Word for word, repeat all of the entries.
====================
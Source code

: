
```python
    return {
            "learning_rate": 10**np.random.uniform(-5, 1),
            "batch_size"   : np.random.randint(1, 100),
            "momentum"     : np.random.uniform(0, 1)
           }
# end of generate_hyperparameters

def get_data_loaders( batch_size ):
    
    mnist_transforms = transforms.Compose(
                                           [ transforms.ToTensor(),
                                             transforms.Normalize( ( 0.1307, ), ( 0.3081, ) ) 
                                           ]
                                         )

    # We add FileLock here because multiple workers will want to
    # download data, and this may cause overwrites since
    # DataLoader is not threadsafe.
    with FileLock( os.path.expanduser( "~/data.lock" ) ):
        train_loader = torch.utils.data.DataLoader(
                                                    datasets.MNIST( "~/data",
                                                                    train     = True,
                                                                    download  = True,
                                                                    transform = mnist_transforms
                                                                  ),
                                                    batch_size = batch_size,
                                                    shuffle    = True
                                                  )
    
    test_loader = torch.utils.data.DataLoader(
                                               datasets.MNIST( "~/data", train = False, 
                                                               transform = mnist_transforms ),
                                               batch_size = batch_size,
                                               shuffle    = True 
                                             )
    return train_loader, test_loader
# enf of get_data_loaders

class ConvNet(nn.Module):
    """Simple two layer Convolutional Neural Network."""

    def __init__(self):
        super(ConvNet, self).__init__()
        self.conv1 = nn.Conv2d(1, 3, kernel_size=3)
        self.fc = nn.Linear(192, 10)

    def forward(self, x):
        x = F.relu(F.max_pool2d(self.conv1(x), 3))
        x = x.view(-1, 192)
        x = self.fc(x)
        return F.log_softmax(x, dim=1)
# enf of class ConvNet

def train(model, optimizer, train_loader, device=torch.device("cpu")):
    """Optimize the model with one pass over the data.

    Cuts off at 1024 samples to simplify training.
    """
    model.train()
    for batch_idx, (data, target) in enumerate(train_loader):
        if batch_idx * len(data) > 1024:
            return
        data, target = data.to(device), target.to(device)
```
====================
- _Your solution_
Source code

:
```python
    return {
            "learning_rate": 10**np.random.uniform(-5, 1),
            "batch_size"   : np.random.randint(1, 100),
            "momentum"     : np.random.uniform(0, 1)
           }
# end of generate_hyperparameters

def get_data_loaders( batch_size ):
    
    mnist_transforms = transforms.Compose(
                                           [ transforms.ToTensor(),
                                             transforms.Normalize( ( 0.1307, ), ( 0.3081, ) ) 
                                           ]
                                         )

    # We add FileLock here because multiple workers will want to
    # download data, and this may cause overwrites since
    # DataLoader is not threadsafe.
    with FileLock( os.path.expanduser( "~/data.lock" ) ):
        train_loader = torch.utils.data.DataLoader(
                                                    datasets.MNIST( "~/data",
                                                                    train     = True,
                                                                    download  = True,
                                                                    transform = mnist_transforms
                                                                  ),
                                                    batch_size = batch_size,
                                                    shuffle    = True
                                                  )
    
    test_loader = torch.utils.data.DataLoader(
                                               datasets.MNIST( "~/data", train = False, 
                                                               transform = mnist_transforms ),
                                               batch_size = batch_size,
                                               shuffle    = True 
                                             )
    return train_loader, test_loader
# enf of get_data_loaders

class ConvNet(nn.Module):
    """Simple two layer Convolutional Neural Network."""

    def __init__(self):
        super(ConvNet, self).__init__()
        self.conv1 = nn.Conv2d(1, 3, kernel_size=3)
        self.fc = nn.Linear(192, 10)

    def forward(self, x):
        x = F.relu(F.max_pool2d(self.conv1(x), 3))
        x = x.view(-1, 192)
        x = self.fc(x)
        return F.log_softmax(x, dim=1)
# enf of class ConvNet

def train(model, optimizer, train_loader, device=torch.device("cpu")):
    """Optimize the model with one pass over the data.

    Cuts off at 1024 samples to simplify training.
    """
    model.train()
    for batch_idx, (data, target) in enumerate(train_loader):
        if batch_idx * len(data) > 1024:
            return
        data, target = data.to(device), target.to(device)
```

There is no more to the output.